400 UK employees from a range of organisations and sectors were asked to mark factors in order of importance when considering an employer.
“Care” from employers is most important
The survey found that nearly 60 percent (59.5%) ranked “care” as the top or second consideration when looking for work.
Competitive pay, benefits and job security were found to be important but overall “care” was considered more important, by around 35 percent of people.
Having an interesting job was the third most important factor, for more than 45 percent.
However, employees also ranked a stimulating and innovative work environment as either their second or third consideration.
Only 4.8 percent listed a good social atmosphere, including teamwork and camaraderie as most important to them.
Career development least important
The least important factors were career development – with more than 50 percent ranking work in an organisation which invests in growing employees and providing paths to promotion 5thor 6th.
Lastly, almost half said being able to apply their skills in a challenging way and feeling that they are making a real contribution to be the least important factor.
The majority of respondents wanted to know an organisation’s position on the most important factor to them before even considering a company as a potential employer or applying for a specific job.
Others wanted to know when applying, with the information either provided in a job advert or on a firm’s careers site.
Employees care about a company’s culture
When asked about whether an organisation they plan to work for should take a stand on social issues such as BLM and trans rights, a high percentage (42%) said they thought organisations should have a public viewpoint.
This was mirrored in a follow-up question about whether firms should go public with their views on political issues such as Brexit and Scottish independence. Nearly 69% wanted prospective employees to remain neutral.
However, when asked whether a company’s reputation on social justice or political issues would influence them on whether or not to work for them, 55 percent said that it would.

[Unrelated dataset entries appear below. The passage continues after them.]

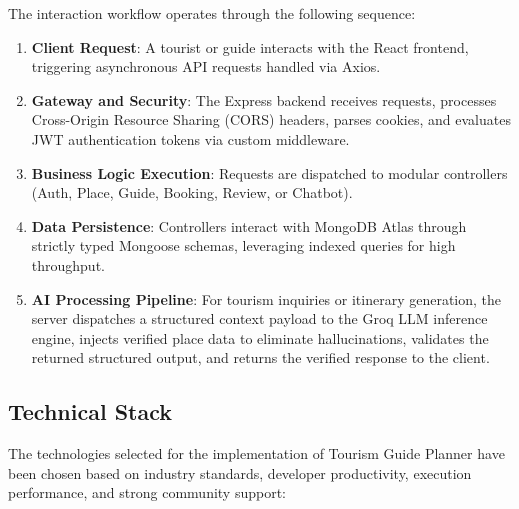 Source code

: \documentclass[12pt,a4paper,twoside,openright]{report}
\begin{document}
The interaction workflow operates through the following sequence:
\begin{enumerate}[leftmargin=*]
    \item \textbf{Client Request}: A tourist or guide interacts with the React frontend, triggering asynchronous API requests handled via Axios.
    \item \textbf{Gateway and Security}: The Express backend receives requests, processes Cross-Origin Resource Sharing (CORS) headers, parses cookies, and evaluates JWT authentication tokens via custom middleware.
    \item \textbf{Business Logic Execution}: Requests are dispatched to modular controllers (Auth, Place, Guide, Booking, Review, or Chatbot).
    \item \textbf{Data Persistence}: Controllers interact with MongoDB Atlas through strictly typed Mongoose schemas, leveraging indexed queries for high throughput.
    \item \textbf{AI Processing Pipeline}: For tourism inquiries or itinerary generation, the server dispatches a structured context payload to the Groq LLM inference engine, injects verified place data to eliminate hallucinations, validates the returned structured output, and returns the verified response to the client.
\end{enumerate}

\subsection{Technical Stack}

The technologies selected for the implementation of Tourism Guide Planner have been chosen based on industry standards, developer productivity, execution performance, and strong community support:
\end{document}
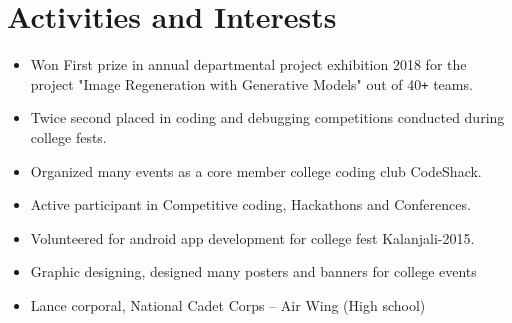 \documentclass[10pt]{article}
\begin{document}
\section{Activities and Interests}
\begin{itemize}
 \itemsep0em
 \item 
 Won First prize in annual departmental project exhibition 2018 for the project "Image Regeneration with Generative Models" out of 40\texttt{+} teams.
 \item 
 Twice second placed in coding and debugging competitions conducted during college fests.
 \item
 Organized many events as a core member college coding club CodeShack.
 \item
 Active participant in Competitive coding, Hackathons and Conferences.
 \item
 Volunteered for android app development for college fest Kalanjali-2015.
 \item
 Graphic designing, designed many posters and banners for college events
 \item
 Lance corporal, National Cadet Corps – Air Wing (High school)

\end{itemize}
\end{document}
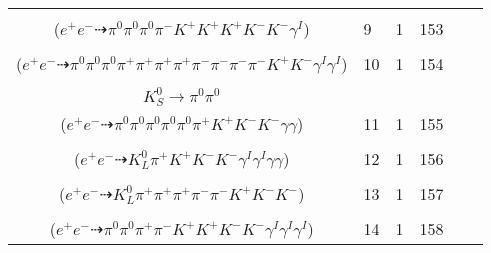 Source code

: \documentclass[landscape]{article}
\newcounter{rownumbers}
\newcommand\rn{\stepcounter{rownumbers}\arabic{rownumbers}}
\newcommand{\EOL}{\\} %
\newcommand{\topoTags}[1]{#1} %
\begin{document}
\begin{longtable}{clcccc}
\rn & \makecell[l]{ $ 
e^{+} e^{-} \rightarrow \bar{K}^{0} K^{*} K^{+} K^{*-} \phi \gamma^{I} ,
\bar{K}^{0} \rightarrow K_{S}^{0} ,
K^{*} \rightarrow \pi^{-} K^{+} ,
K^{*-} \rightarrow \pi^{0} K^{-} ,
\phi \rightarrow K^{+} K^{-} ,
K_{S}^{0} \rightarrow \pi^{0} \pi^{0} 
$ \\ ($
e^{+} e^{-} \dashrightarrow \pi^{0} \pi^{0} \pi^{0} \pi^{-} K^{+} K^{+} K^{+} K^{-} K^{-} \gamma^{I} 
$) } & \topoTags{9 & }1 & 153 \EOL

\rn & \makecell[l]{ $ 
e^{+} e^{-} \rightarrow \pi^{0} \pi^{0} \pi^{0} \rho^{0} \pi^{+} \pi^{+} \pi^{+} \pi^{-} \pi^{-} \pi^{-} K^{+} K^{-} \gamma^{I} \gamma^{I} ,
\rho^{0} \rightarrow \pi^{+} \pi^{-} 
$ \\ ($
e^{+} e^{-} \dashrightarrow \pi^{0} \pi^{0} \pi^{0} \pi^{+} \pi^{+} \pi^{+} \pi^{+} \pi^{-} \pi^{-} \pi^{-} \pi^{-} K^{+} K^{-} \gamma^{I} \gamma^{I} 
$) } & \topoTags{10 & }1 & 154 \EOL

\rn & \makecell[l]{ $ 
e^{+} e^{-} \rightarrow \rho^{+} \eta K^{0} K^{-} K^{*+} K^{*-} ,
\rho^{+} \rightarrow \pi^{0} \pi^{+} ,
\eta \rightarrow \gamma \gamma ,
K^{0} \rightarrow K_{S}^{0} ,
K^{*+} \rightarrow \pi^{0} K^{+} ,
K^{*-} \rightarrow \pi^{0} K^{-} ,
$ \\ $
K_{S}^{0} \rightarrow \pi^{0} \pi^{0} 
$ \\ ($
e^{+} e^{-} \dashrightarrow \pi^{0} \pi^{0} \pi^{0} \pi^{0} \pi^{0} \pi^{+} K^{+} K^{-} K^{-} \gamma \gamma 
$) } & \topoTags{11 & }1 & 155 \EOL

\rn & \makecell[l]{ $ 
e^{+} e^{-} \rightarrow \eta K^{0} \bar{K}^{*} \phi \gamma^{I} \gamma^{I} ,
\eta \rightarrow \gamma \gamma ,
K^{0} \rightarrow K_{L}^{0} ,
\bar{K}^{*} \rightarrow \pi^{+} K^{-} ,
\phi \rightarrow K^{+} K^{-} 
$ \\ ($
e^{+} e^{-} \dashrightarrow K_{L}^{0} \pi^{+} K^{+} K^{-} K^{-} \gamma^{I} \gamma^{I} \gamma \gamma 
$) } & \topoTags{12 & }1 & 156 \EOL

\rn & \makecell[l]{ $ 
e^{+} e^{-} \rightarrow \rho^{0} \pi^{+} \pi^{+} \pi^{-} K^{0} K^{+} K^{-} K^{-} ,
\rho^{0} \rightarrow \pi^{+} \pi^{-} ,
K^{0} \rightarrow K_{L}^{0} 
$ \\ ($
e^{+} e^{-} \dashrightarrow K_{L}^{0} \pi^{+} \pi^{+} \pi^{+} \pi^{-} \pi^{-} K^{+} K^{-} K^{-} 
$) } & \topoTags{13 & }1 & 157 \EOL

\rn & \makecell[l]{ $ 
e^{+} e^{-} \rightarrow \pi^{+} \pi^{-} K^{-} K^{-} K^{*+} K^{*+} \gamma^{I} \gamma^{I} \gamma^{I} ,
K^{*+} \rightarrow \pi^{0} K^{+} ,
K^{*+} \rightarrow \pi^{0} K^{+} 
$ \\ ($
e^{+} e^{-} \dashrightarrow \pi^{0} \pi^{0} \pi^{+} \pi^{-} K^{+} K^{+} K^{-} K^{-} \gamma^{I} \gamma^{I} \gamma^{I} 
$) } & \topoTags{14 & }1 & 158 \EOL


\end{longtable}
\end{document}
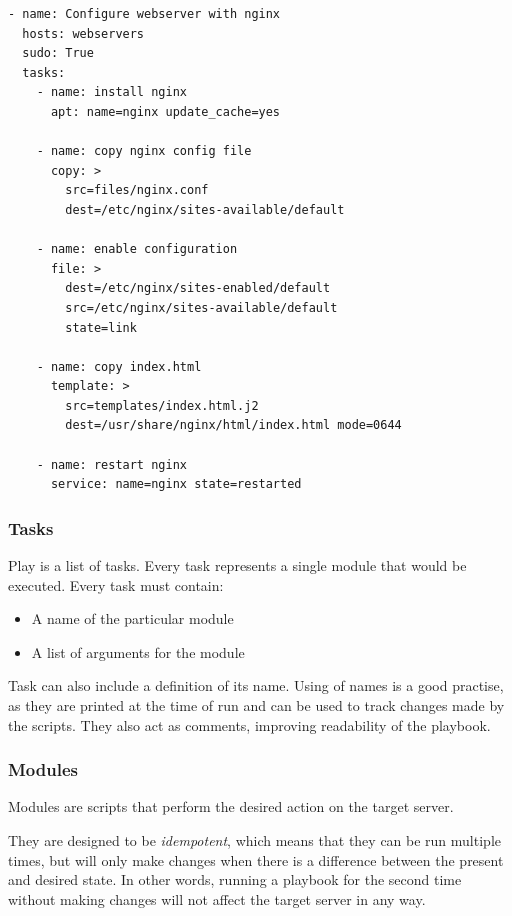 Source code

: \begin{lstlisting}
- name: Configure webserver with nginx
  hosts: webservers
  sudo: True
  tasks:
    - name: install nginx
      apt: name=nginx update_cache=yes

    - name: copy nginx config file
      copy: >
        src=files/nginx.conf
        dest=/etc/nginx/sites-available/default

    - name: enable configuration
      file: >
        dest=/etc/nginx/sites-enabled/default
        src=/etc/nginx/sites-available/default
        state=link

    - name: copy index.html
      template: >
        src=templates/index.html.j2
        dest=/usr/share/nginx/html/index.html mode=0644

    - name: restart nginx
      service: name=nginx state=restarted
\end{lstlisting}



\subsubsection*{Tasks}

Play is a list of tasks. Every task represents a single module that would be executed. Every task must contain:
\begin{itemize}
  \item{A name of the particular module}
  \item{A list of arguments for the module}
\end{itemize}

Task can also include a definition of its name. Using of names is a good practise, as they are printed at the time of run and can be used to track changes made by the scripts. They also act as comments, improving readability of the playbook.

\subsubsection*{Modules}

Modules are scripts that perform the desired action on the target server.

They are designed to be \emph{idempotent}, which means that they can be run multiple times, but will only make changes when there is a difference between the present and desired state. In other words, running a playbook for the second time without making changes will not affect the target server in any way.

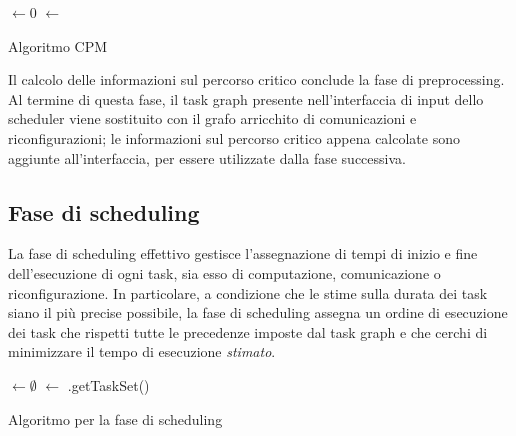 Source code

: \IncMargin{1em}
\begin{algorithm}
 
 \BlankLine
  $\leftarrow 0$\;
  $\leftarrow$ \;
 \caption{Algoritmo CPM}
\label{alg:CPM}
\end{algorithm}
\DecMargin{1em}

Il calcolo delle informazioni sul percorso critico conclude la fase di 
preprocessing. Al termine di questa fase, il task graph presente 
nell'interfaccia di input dello scheduler viene sostituito con il grafo 
arricchito di comunicazioni e riconfigurazioni; le informazioni sul percorso 
critico appena calcolate sono aggiunte all'interfaccia, per essere utilizzate 
dalla fase successiva.


\subsection{Fase di scheduling}
\label{subsec:faseScheduling}
La fase di scheduling effettivo gestisce l'assegnazione di tempi di inizio e 
fine dell'esecuzione di ogni task, sia esso di computazione, comunicazione o 
riconfigurazione. In particolare, a condizione che le stime sulla durata dei 
task siano il più precise possibile, la fase di scheduling assegna un ordine di 
esecuzione dei task che rispetti tutte le precedenze imposte dal task graph e 
che cerchi di minimizzare il tempo di esecuzione \emph{stimato}.

\IncMargin{1em}
\begin{algorithm}
 
 \BlankLine
 \SchedulerOutput $\leftarrow \emptyset$\;
 \UnscheduledSet $\leftarrow$ \SchedulerInput.getTaskSet()\;
 \Return{\SchedulerOutput}
\caption{Algoritmo per la fase di scheduling}
\label{alg:faseScheduling}
\end{algorithm}
\DecMargin{1em}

Claire Barnes, Monster’s Chief Human Capital Officer, commented, “This survey shows that applicants are being very discerning about who they prefer to work for. In a market where candidates have a wider choice of roles than ever before, it’s too late for employers to leave discussion of important issues until after selection. Most candidates now want to know the attitude of potential employers to these criteria before they will even consider working for them.”